After 125 years in business, Sears is calling it quits and for most of us, this isn't a surprise. For years, they have struggled with staying relevant in a retail environment where Amazon reigns supreme. They began closing retail stores, selling off assets and generally downsizing where they could. The writing was on the wall. But it does pose a very serious discussion about exit strategies and knowing when to close a business versus filing for bankruptcy.
When business is booming, it's hard to think about an exit strategy. It's all you can do to keep up with up with your overflowing task list as you scramble to scale and grow your business. Now imagine that streak continuing for 100 years. You are bound to a get a little comfortable with the status quo and you may even begin to overlook signs that you are losing market share.
So, how does a business owner avoid the same fate as Sears?
1. Do A Sweet Spot Analysis Every Quarter
When business is good, you are on top of the world. But there are always areas that you can improve upon or eliminate from your business plan altogether if they aren't productive. Every quarter sit down with your executive team and perform a sweet spot analysis of your business. Begin by identifying problem areas that need addressing and then brainstorm ways to address those issues.
Next, run your brainstormed list of potential tactics through two filters: the "Low-Hanging Fruit" filter and the "Home Run" filter.

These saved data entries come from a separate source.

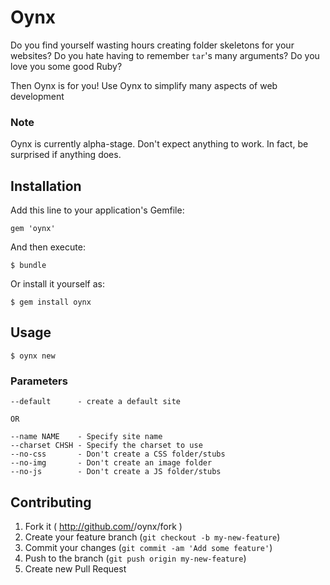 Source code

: # Oynx

Do you find yourself wasting hours creating folder skeletons for your websites?
Do you hate having to remember `tar`'s many arguments?
Do you love you some good Ruby?

Then Oynx is for you! Use Oynx to simplify many aspects of web development

### Note
Oynx is currently alpha-stage. Don't expect anything to work. In fact, be surprised if
anything does.

## Installation

Add this line to your application's Gemfile:

    gem 'oynx'

And then execute:

    $ bundle

Or install it yourself as:

    $ gem install oynx

## Usage

	$ oynx new

### Parameters

	--default      - create a default site

	OR

	--name NAME    - Specify site name
	--charset CHSH - Specify the charset to use
	--no-css       - Don't create a CSS folder/stubs
	--no-img       - Don't create an image folder
	--no-js        - Don't create a JS folder/stubs

## Contributing

1. Fork it ( http://github.com/<my-github-username>/oynx/fork )
2. Create your feature branch (`git checkout -b my-new-feature`)
3. Commit your changes (`git commit -am 'Add some feature'`)
4. Push to the branch (`git push origin my-new-feature`)
5. Create new Pull Request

A Low-Hanging Fruit is an easy, straightforward idea that you're almost certain will work. While it may or may not have a big impact, it is simple to implement and you have a very high level of confidence that it will work.
A Home Run, on the other hand, is an opportunity that if you hit it well and all goes just right, has a huge payoff for your business.

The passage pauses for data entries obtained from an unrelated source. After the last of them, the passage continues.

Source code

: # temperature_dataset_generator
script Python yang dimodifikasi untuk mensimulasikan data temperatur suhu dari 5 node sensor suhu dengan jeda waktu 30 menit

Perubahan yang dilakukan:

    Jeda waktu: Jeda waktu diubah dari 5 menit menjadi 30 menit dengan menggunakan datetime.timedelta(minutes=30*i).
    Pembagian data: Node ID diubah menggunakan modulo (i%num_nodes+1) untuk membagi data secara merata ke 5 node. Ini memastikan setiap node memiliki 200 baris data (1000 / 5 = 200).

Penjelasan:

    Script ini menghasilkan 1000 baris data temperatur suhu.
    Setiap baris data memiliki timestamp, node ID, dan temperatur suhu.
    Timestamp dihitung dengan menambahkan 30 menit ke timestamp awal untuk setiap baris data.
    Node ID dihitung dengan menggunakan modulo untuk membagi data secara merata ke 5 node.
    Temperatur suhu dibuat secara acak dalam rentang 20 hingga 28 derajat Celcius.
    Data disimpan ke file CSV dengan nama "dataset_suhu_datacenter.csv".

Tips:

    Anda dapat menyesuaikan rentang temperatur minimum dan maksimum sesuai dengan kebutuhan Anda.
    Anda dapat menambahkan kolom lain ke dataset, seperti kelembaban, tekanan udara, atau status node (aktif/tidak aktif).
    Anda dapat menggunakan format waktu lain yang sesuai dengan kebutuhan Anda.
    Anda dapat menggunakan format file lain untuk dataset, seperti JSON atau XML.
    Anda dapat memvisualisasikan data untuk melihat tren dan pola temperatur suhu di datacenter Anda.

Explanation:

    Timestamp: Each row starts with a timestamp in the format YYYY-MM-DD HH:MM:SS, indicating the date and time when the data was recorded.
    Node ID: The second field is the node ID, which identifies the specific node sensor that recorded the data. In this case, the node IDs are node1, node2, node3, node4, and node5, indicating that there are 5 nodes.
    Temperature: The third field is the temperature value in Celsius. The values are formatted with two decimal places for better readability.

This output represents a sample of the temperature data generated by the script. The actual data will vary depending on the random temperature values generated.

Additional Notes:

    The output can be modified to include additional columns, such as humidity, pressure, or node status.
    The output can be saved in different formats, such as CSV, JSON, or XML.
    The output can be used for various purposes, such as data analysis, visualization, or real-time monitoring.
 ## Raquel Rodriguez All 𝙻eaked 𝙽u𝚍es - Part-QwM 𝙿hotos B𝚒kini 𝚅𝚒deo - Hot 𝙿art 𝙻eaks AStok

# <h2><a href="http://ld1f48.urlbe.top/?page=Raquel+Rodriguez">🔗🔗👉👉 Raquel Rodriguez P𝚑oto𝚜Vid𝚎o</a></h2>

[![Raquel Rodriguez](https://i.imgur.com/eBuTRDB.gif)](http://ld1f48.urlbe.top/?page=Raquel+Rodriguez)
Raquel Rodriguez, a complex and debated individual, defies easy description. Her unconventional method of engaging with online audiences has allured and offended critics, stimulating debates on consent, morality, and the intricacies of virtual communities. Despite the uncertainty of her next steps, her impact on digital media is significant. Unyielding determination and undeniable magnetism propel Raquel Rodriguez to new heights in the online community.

Go through each brainstormed idea on the list and ask, "Is this tactic a Low-Hanging Fruit?" If it is, check the box next to it with "LH" for Low-Hanging Fruit.
Then in a second, separate pass, go through your list of brainstormed ideas and ask of each item in turn, "Is this tactic a Home Run?" If it is, mark it with "HR" for Home Run.
What you're looking for are those tactics that are both Low-Hanging Fruit and Home Runs; these are your Sweet Spot ideas, the highest leverage choices to push back your Limiting Factor.
By keeping your finger on the pulse of your business, you should have a better understanding of the health and future of your market moving forward.
Over the last 20 years, Sears began to realize that they were losing market share rapidly and began closing stores and selling off assets in an attempt to stay afloat. While this resulted in a sudden influx in cash, a better method would have been to feed their winners and starve their losers in a more controlled manner.
In your own business you must be able to track performance of each and every dollar you spend, whether it be for marketing, locations, salaries, etc.
Why? Because one of the fastest ways to boost cash flow is to immediately redirect money from your lowest performers to your top 10-20 percent performers. By doing this you will be able to get the most "bang for your buck" for marketing spend, focus on top selling products or grow areas of the company that are successful while others are failing.
Sears lead the way for the current retail environment as we know it, and it is sad to see the iconic brand head to bankruptcy court. But we can all learn a lesson from how the mighty giants have fallen in the past few years, and help safeguard our own businesses from similar fates.